Most married couples assume they should file joint income tax returns, and usually, that’s the right choice. But under certain circumstances, there may be benefits to filing separate returns.

Bear in mind that the differences between married filing jointly and married filing separately (MFS) can be complicated. Switching from one status to the other may increase some tax breaks while reducing others. So, it’s important to analyze the numbers before determining which status is best for you. With that in mind, here are some situations in which it may be advantageous to file separately rather than jointly.

A spouse has unreimbursed medical expenses

Unreimbursed medical expenses are deductible as an itemized deduction to the extent they exceed 7.5% of adjusted gross income (AGI). If one spouse has significant unreimbursed medical expenses and relatively low income, filing separately may result in a substantially larger medical expense deduction.

Note that when filing separately, both spouses must itemize, or both must claim the standard deduction. So, this strategy only works if the spouses’ combined deductions are greater than the standard deduction for joint filers.

A spouse has QBI

Eligible business owners are entitled to deduct up to 20% of their qualified business income (QBI) from sole proprietorships or pass-through entities (partnerships, limited liability companies and S corporations). For certain types of businesses (including “specified service businesses”), the QBI deduction is phased out for owners whose taxable income exceeds certain thresholds. For 2023, the deduction is reduced for these businesses once income reaches $182,100 for single and MFS filers or $362,400 for joint filers. It’s eliminated once income reaches $232,100 for single and MFS filers or $462,400 for joint filers.

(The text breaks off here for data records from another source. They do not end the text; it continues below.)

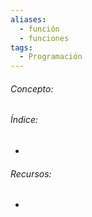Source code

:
 ```yaml
---
aliases:
  - función
  - funciones
tags:
  - Programación
---
```

 ###### Concepto:



###### Índice:

- 

######  Recursos:

- []()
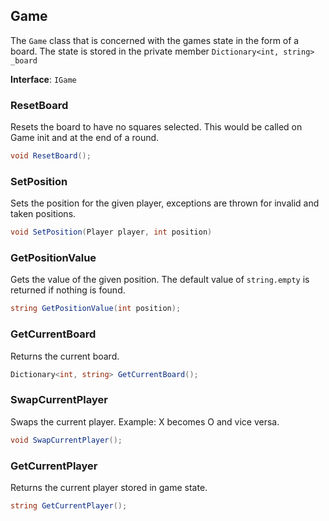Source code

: ## Game

The `Game` class that is concerned with the games state in the form of a board. The state is stored in the private member `Dictionary<int, string> _board`

**Interface**: `IGame`

### ResetBoard

Resets the board to have no squares selected. This would be called on Game init and at the end of a round.

```c#
void ResetBoard();
```

### SetPosition

Sets the position for the given player, exceptions are thrown for invalid and taken positions.

```c#
void SetPosition(Player player, int position)
```

### GetPositionValue

Gets the value of the given position. The default value of `string.empty` is returned if nothing is found.

```c#
string GetPositionValue(int position);
```

### GetCurrentBoard

Returns the current board.

```c#
Dictionary<int, string> GetCurrentBoard();
```

### SwapCurrentPlayer

Swaps the current player. Example: X becomes O and vice versa.

```c#
void SwapCurrentPlayer();
```

### GetCurrentPlayer

Returns the current player stored in game state.

```c#
string GetCurrentPlayer();
```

Here’s how filing separately can pay off. Let’s say Judy and Burt are married and their taxable income on a joint return is $500,000 for 2023. Judy’s sole source of income is $150,000 in QBI from a specified service business. If the couple files jointly, the QBI deduction is lost because their income is over the $462,400 threshold. But if they file separately, Judy will be entitled to the full 20% deduction because her income is below the $182,100 threshold for MFS filers.

A spouse has a student loan repayment plan

With income-driven plans, the borrower pays a certain percentage of income for a specified term after which the remaining student loan balance may be forgiven. For married borrowers, some of these plans will base loan payments on the borrower’s individual income if the spouses file separate returns.

Do your homework

Under the right circumstances, filing separate returns can generate significant tax savings for married couples. To determine whether this is the right strategy for you, consider the overall impact of MFS status on your combined tax liability.

Filing separately may save taxes in one area, but it may cost you in others. For example, separate filers can’t claim certain education credits, child and dependent care credits, or student loan interest deductions. Ask your tax advisor to calculate your tax liability for both joint and separate returns to see which approach produces the best outcome.